* **How to complete this task**: Repeat every record exactly as written, but leave out the pictures.

-------

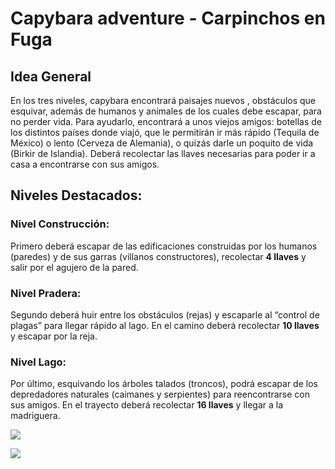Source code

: # Capybara adventure - Carpinchos en Fuga

## Idea General
En los tres niveles, capybara encontrará paisajes nuevos , obstáculos que esquivar, además de humanos y animales de los cuales debe escapar, 
para no perder vida. Para ayudarlo, encontrará a unos viejos amigos: botellas de los distintos países donde viajó, que le permitirán ir más rápido 
(Tequila de México) o lento (Cerveza de Alemania), o quizás darle un poquito de vida (Birkir de Islandia). Deberá recolectar las llaves necesarias 
para poder ir a casa a encontrarse con sus amigos.

## Niveles Destacados:
### Nivel Construcción: 
Primero deberá escapar de las edificaciones construidas por los humanos (paredes) y de sus garras (villanos constructores), 
recolectar **4 llaves** y salir por el agujero de la pared.

### Nivel Pradera: 
Segundo deberá huir entre los obstáculos (rejas) y escaparle al “control de plagas” para llegar rápido al lago. 
En el camino deberá recolectar **10 llaves** y escapar por la reja.

### Nivel Lago: 
Por último, esquivando los árboles talados (troncos),  podrá escapar de los depredadores naturales (caimanes y serpientes) 
para reencontrarse con sus amigos. 
En el trayecto deberá recolectar **16 llaves** y llegar a la madriguera.

![](https://github.com/picsfrunk/wollok-game-Capybara-adventure---Carpinchos-en-Fuga/blob/main/assets/comandos.png?raw=true)

![](https://github.com/picsfrunk/wollok-game-Capybara-adventure---Carpinchos-en-Fuga/blob/main/assets/amigosenemigos.jpg?raw=true)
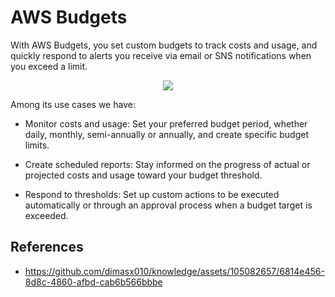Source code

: # AWS Budgets

With AWS Budgets, you set custom budgets to track costs and usage, and quickly respond to alerts you receive via email or SNS notifications when you exceed a limit.

<p align="center">
  <img src="https://github.com/dimasx010/knowledge/assets/105082657/0862fe44-8d35-4c46-bc50-892523e11b35">
</p>

Among its use cases we have:

- Monitor costs and usage:
Set your preferred budget period, whether daily, monthly, semi-annually or annually, and create specific budget limits.

- Create scheduled reports:
Stay informed on the progress of actual or projected costs and usage toward your budget threshold.

- Respond to thresholds:
Set up custom actions to be executed automatically or through an approval process when a budget target is exceeded.

## References
- https://github.com/dimasx010/knowledge/assets/105082657/6814e456-8d8c-4860-afbd-cab6b566bbbe
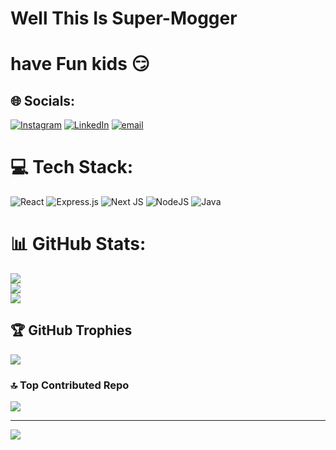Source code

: 
<h1  style={{ color: 'red', fontSize: '2.5rem', marginBottom: '12px' }> Well This Is Super-Mogger</h1>

# have Fun kids 😏
## 🌐 Socials:
[![Instagram](https://img.shields.io/badge/Instagram-%23E4405F.svg?logo=Instagram&logoColor=white)](https://instagram.com/a.myth_singh) [![LinkedIn](https://img.shields.io/badge/LinkedIn-%230077B5.svg?logo=linkedin&logoColor=white)](https://linkedin.com/in/https://www.linkedin.com/in/amit-singh-rawat-bb056524a/) [![email](https://img.shields.io/badge/Email-D14836?logo=gmail&logoColor=white)](mailto:rawatamit446@gmail.com) 

# 💻 Tech Stack:
![React](https://img.shields.io/badge/react-%2320232a.svg?style=for-the-badge&logo=react&logoColor=%2361DAFB) ![Express.js](https://img.shields.io/badge/express.js-%23404d59.svg?style=for-the-badge&logo=express&logoColor=%2361DAFB) ![Next JS](https://img.shields.io/badge/Next-black?style=for-the-badge&logo=next.js&logoColor=white) ![NodeJS](https://img.shields.io/badge/node.js-6DA55F?style=for-the-badge&logo=node.js&logoColor=white) ![Java](https://img.shields.io/badge/java-%23ED8B00.svg?style=for-the-badge&logo=openjdk&logoColor=white)
# 📊 GitHub Stats:
![](https://github-readme-stats.vercel.app/api?username=super-mogger&theme=shadow_green&hide_border=false&include_all_commits=false&count_private=false)<br/>
![](https://nirzak-streak-stats.vercel.app/?user=super-mogger&theme=shadow_green&hide_border=false)<br/>
![](https://github-readme-stats.vercel.app/api/top-langs/?username=super-mogger&theme=shadow_green&hide_border=false&include_all_commits=false&count_private=false&layout=compact)

## 🏆 GitHub Trophies
![](https://github-profile-trophy.vercel.app/?username=super-mogger&theme=tokyonight&no-frame=false&no-bg=false&margin-w=4)

### 🔝 Top Contributed Repo
![](https://github-contributor-stats.vercel.app/api?username=super-mogger&limit=5&theme=dark&combine_all_yearly_contributions=true)

---
[![](https://visitcount.itsvg.in/api?id=super-mogger&icon=0&color=0)](https://visitcount.itsvg.in)

<!-- Proudly created with GPRM ( https://gprm.itsvg.in ) -->
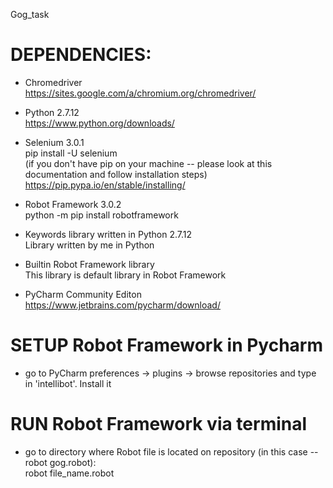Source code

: Gog_task

# DEPENDENCIES:
- Chromedriver  
https://sites.google.com/a/chromium.org/chromedriver/

- Python 2.7.12  
https://www.python.org/downloads/

- Selenium 3.0.1   
pip install -U selenium  
(if you don't have pip on your machine -- please look at this documentation and follow installation steps)  
https://pip.pypa.io/en/stable/installing/  

- Robot Framework 3.0.2  
python -m pip install robotframework  

- Keywords library written in Python 2.7.12  
Library written by me in Python  

- Builtin Robot Framework library  
This library is default library in Robot Framework  

- PyCharm Community Editon  
https://www.jetbrains.com/pycharm/download/

# SETUP Robot Framework in Pycharm  
- go to PyCharm preferences -> plugins -> browse repositories and type in 'intellibot'. Install it  

# RUN Robot Framework via terminal   
- go to directory where Robot file is located on repository (in this case -- robot gog.robot):  
robot file_name.robot
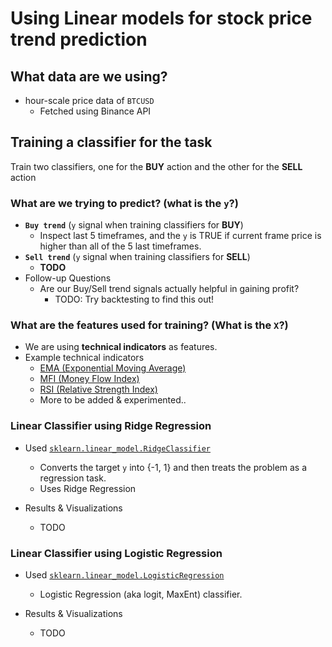 # Using Linear models for **stock price trend prediction**

## What data are we using?
* hour-scale price data of `BTCUSD`
  * Fetched using Binance API

## Training a classifier for the task
Train two classifiers, one for the **BUY** action and the other for the **SELL** action

### What are we trying to predict? (what is the `y`?)
* **`Buy trend`** (`y` signal when training classifiers for **BUY**)
  * Inspect last 5 timeframes, and the `y` is TRUE if current frame price is higher than all of the 5 last timeframes.
* **`Sell trend`** (`y` signal when training classifiers for **SELL**)
  * **TODO**
* Follow-up Questions
  * Are our Buy/Sell trend signals actually helpful in gaining profit?
    * TODO: Try backtesting to find this out!

### What are the features used for training? (What is the `X`?)
* We are using **technical indicators** as features.
* Example technical indicators
  * [EMA (Exponential Moving Average)](https://www.investopedia.com/terms/e/ema.asp)
  * [MFI (Money Flow Index)](https://www.investopedia.com/terms/m/mfi.asp)
  * [RSI (Relative Strength Index)](https://www.investopedia.com/terms/r/rsi.asp)
  * More to be added & experimented..

### Linear Classifier using Ridge Regression
* Used [`sklearn.linear_model.RidgeClassifier`](https://scikit-learn.org/stable/modules/generated/sklearn.linear_model.RidgeClassifier.html#sklearn-linear-model-ridgeclassifier)
  * Converts the target `y` into {-1, 1} and then treats the problem as a regression task.
  * Uses Ridge Regression

* Results & Visualizations
  * TODO

### Linear Classifier using Logistic Regression
* Used [`sklearn.linear_model.LogisticRegression`](https://scikit-learn.org/stable/modules/generated/sklearn.linear_model.LogisticRegression.html?highlight=logisticregression#sklearn.linear_model.LogisticRegression)
  * Logistic Regression (aka logit, MaxEnt) classifier.

* Results & Visualizations
  * TODO
  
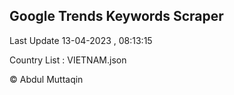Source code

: 

## Google Trends Keywords Scraper 
 
Last Update 13-04-2023 , 08:13:15

Country List :
VIETNAM.json



© Abdul Muttaqin 
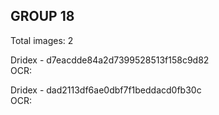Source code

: ## GROUP 18
Total images: 2  

Dridex - d7eacdde84a2d7399528513f158c9d82  
OCR:   

Dridex - dad2113df6ae0dbf7f1beddacd0fb30c  
OCR:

-------

* **Solution to the problem**:
Source code

: # Capybara adventure - Carpinchos en Fuga

## Idea General
En los tres niveles, capybara encontrará paisajes nuevos , obstáculos que esquivar, además de humanos y animales de los cuales debe escapar, 
para no perder vida. Para ayudarlo, encontrará a unos viejos amigos: botellas de los distintos países donde viajó, que le permitirán ir más rápido 
(Tequila de México) o lento (Cerveza de Alemania), o quizás darle un poquito de vida (Birkir de Islandia). Deberá recolectar las llaves necesarias 
para poder ir a casa a encontrarse con sus amigos.

## Niveles Destacados:
### Nivel Construcción: 
Primero deberá escapar de las edificaciones construidas por los humanos (paredes) y de sus garras (villanos constructores), 
recolectar **4 llaves** y salir por el agujero de la pared.

### Nivel Pradera: 
Segundo deberá huir entre los obstáculos (rejas) y escaparle al “control de plagas” para llegar rápido al lago. 
En el camino deberá recolectar **10 llaves** y escapar por la reja.

### Nivel Lago: 
Por último, esquivando los árboles talados (troncos),  podrá escapar de los depredadores naturales (caimanes y serpientes) 
para reencontrarse con sus amigos. 
En el trayecto deberá recolectar **16 llaves** y llegar a la madriguera.

![](https://github.com/picsfrunk/wollok-game-Capybara-adventure---Carpinchos-en-Fuga/blob/main/assets/comandos.png?raw=true)

![](https://github.com/picsfrunk/wollok-game-Capybara-adventure---Carpinchos-en-Fuga/blob/main/assets/amigosenemigos.jpg?raw=true)
Source code

: # AWS Budgets

With AWS Budgets, you set custom budgets to track costs and usage, and quickly respond to alerts you receive via email or SNS notifications when you exceed a limit.

<p align="center">
  <img src="https://github.com/dimasx010/knowledge/assets/105082657/0862fe44-8d35-4c46-bc50-892523e11b35">
</p>

Among its use cases we have:

- Monitor costs and usage:
Set your preferred budget period, whether daily, monthly, semi-annually or annually, and create specific budget limits.

- Create scheduled reports:
Stay informed on the progress of actual or projected costs and usage toward your budget threshold.

- Respond to thresholds:
Set up custom actions to be executed automatically or through an approval process when a budget target is exceeded.

## References
- https://github.com/dimasx010/knowledge/assets/105082657/6814e456-8d8c-4860-afbd-cab6b566bbbe
Source code

: 
<h1  style={{ color: 'red', fontSize: '2.5rem', marginBottom: '12px' }> Well This Is Super-Mogger</h1>

# have Fun kids 😏
## 🌐 Socials:
[![Instagram](https://img.shields.io/badge/Instagram-%23E4405F.svg?logo=Instagram&logoColor=white)](https://instagram.com/a.myth_singh) [![LinkedIn](https://img.shields.io/badge/LinkedIn-%230077B5.svg?logo=linkedin&logoColor=white)](https://linkedin.com/in/https://www.linkedin.com/in/amit-singh-rawat-bb056524a/) [![email](https://img.shields.io/badge/Email-D14836?logo=gmail&logoColor=white)](mailto:rawatamit446@gmail.com) 

# 💻 Tech Stack:
![React](https://img.shields.io/badge/react-%2320232a.svg?style=for-the-badge&logo=react&logoColor=%2361DAFB) ![Express.js](https://img.shields.io/badge/express.js-%23404d59.svg?style=for-the-badge&logo=express&logoColor=%2361DAFB) ![Next JS](https://img.shields.io/badge/Next-black?style=for-the-badge&logo=next.js&logoColor=white) ![NodeJS](https://img.shields.io/badge/node.js-6DA55F?style=for-the-badge&logo=node.js&logoColor=white) ![Java](https://img.shields.io/badge/java-%23ED8B00.svg?style=for-the-badge&logo=openjdk&logoColor=white)
# 📊 GitHub Stats:
![](https://github-readme-stats.vercel.app/api?username=super-mogger&theme=shadow_green&hide_border=false&include_all_commits=false&count_private=false)<br/>
![](https://nirzak-streak-stats.vercel.app/?user=super-mogger&theme=shadow_green&hide_border=false)<br/>
![](https://github-readme-stats.vercel.app/api/top-langs/?username=super-mogger&theme=shadow_green&hide_border=false&include_all_commits=false&count_private=false&layout=compact)

## 🏆 GitHub Trophies
![](https://github-profile-trophy.vercel.app/?username=super-mogger&theme=tokyonight&no-frame=false&no-bg=false&margin-w=4)

### 🔝 Top Contributed Repo
![](https://github-contributor-stats.vercel.app/api?username=super-mogger&limit=5&theme=dark&combine_all_yearly_contributions=true)

---
[![](https://visitcount.itsvg.in/api?id=super-mogger&icon=0&color=0)](https://visitcount.itsvg.in)

<!-- Proudly created with GPRM ( https://gprm.itsvg.in ) -->
Source code

: Gog_task

# DEPENDENCIES:
- Chromedriver  
https://sites.google.com/a/chromium.org/chromedriver/

- Python 2.7.12  
https://www.python.org/downloads/

- Selenium 3.0.1   
pip install -U selenium  
(if you don't have pip on your machine -- please look at this documentation and follow installation steps)  
https://pip.pypa.io/en/stable/installing/  

- Robot Framework 3.0.2  
python -m pip install robotframework  

- Keywords library written in Python 2.7.12  
Library written by me in Python  

- Builtin Robot Framework library  
This library is default library in Robot Framework  

- PyCharm Community Editon  
https://www.jetbrains.com/pycharm/download/

# SETUP Robot Framework in Pycharm  
- go to PyCharm preferences -> plugins -> browse repositories and type in 'intellibot'. Install it  

# RUN Robot Framework via terminal   
- go to directory where Robot file is located on repository (in this case -- robot gog.robot):  
robot file_name.robot
 # Using Linear models for **stock price trend prediction**

## What data are we using?
* hour-scale price data of `BTCUSD`
  * Fetched using Binance API

## Training a classifier for the task
Train two classifiers, one for the **BUY** action and the other for the **SELL** action

### What are we trying to predict? (what is the `y`?)
* **`Buy trend`** (`y` signal when training classifiers for **BUY**)
  * Inspect last 5 timeframes, and the `y` is TRUE if current frame price is higher than all of the 5 last timeframes.
* **`Sell trend`** (`y` signal when training classifiers for **SELL**)
  * **TODO**
* Follow-up Questions
  * Are our Buy/Sell trend signals actually helpful in gaining profit?
    * TODO: Try backtesting to find this out!

### What are the features used for training? (What is the `X`?)
* We are using **technical indicators** as features.
* Example technical indicators
  * [EMA (Exponential Moving Average)](https://www.investopedia.com/terms/e/ema.asp)
  * [MFI (Money Flow Index)](https://www.investopedia.com/terms/m/mfi.asp)
  * [RSI (Relative Strength Index)](https://www.investopedia.com/terms/r/rsi.asp)
  * More to be added & experimented..

### Linear Classifier using Ridge Regression
* Used [`sklearn.linear_model.RidgeClassifier`](https://scikit-learn.org/stable/modules/generated/sklearn.linear_model.RidgeClassifier.html#sklearn-linear-model-ridgeclassifier)
  * Converts the target `y` into {-1, 1} and then treats the problem as a regression task.
  * Uses Ridge Regression

* Results & Visualizations
  * TODO

### Linear Classifier using Logistic Regression
* Used [`sklearn.linear_model.LogisticRegression`](https://scikit-learn.org/stable/modules/generated/sklearn.linear_model.LogisticRegression.html?highlight=logisticregression#sklearn.linear_model.LogisticRegression)
  * Logistic Regression (aka logit, MaxEnt) classifier.

* Results & Visualizations
  * TODO
  
Source code

: 

## Google Trends Keywords Scraper 
 
Last Update 13-04-2023 , 08:13:15

Country List :
VIETNAM.json



© Abdul Muttaqin 
Source code

: ## GROUP 18
Total images: 2  

Dridex - d7eacdde84a2d7399528513f158c9d82  
OCR:   

Dridex - dad2113df6ae0dbf7f1beddacd0fb30c  
OCR:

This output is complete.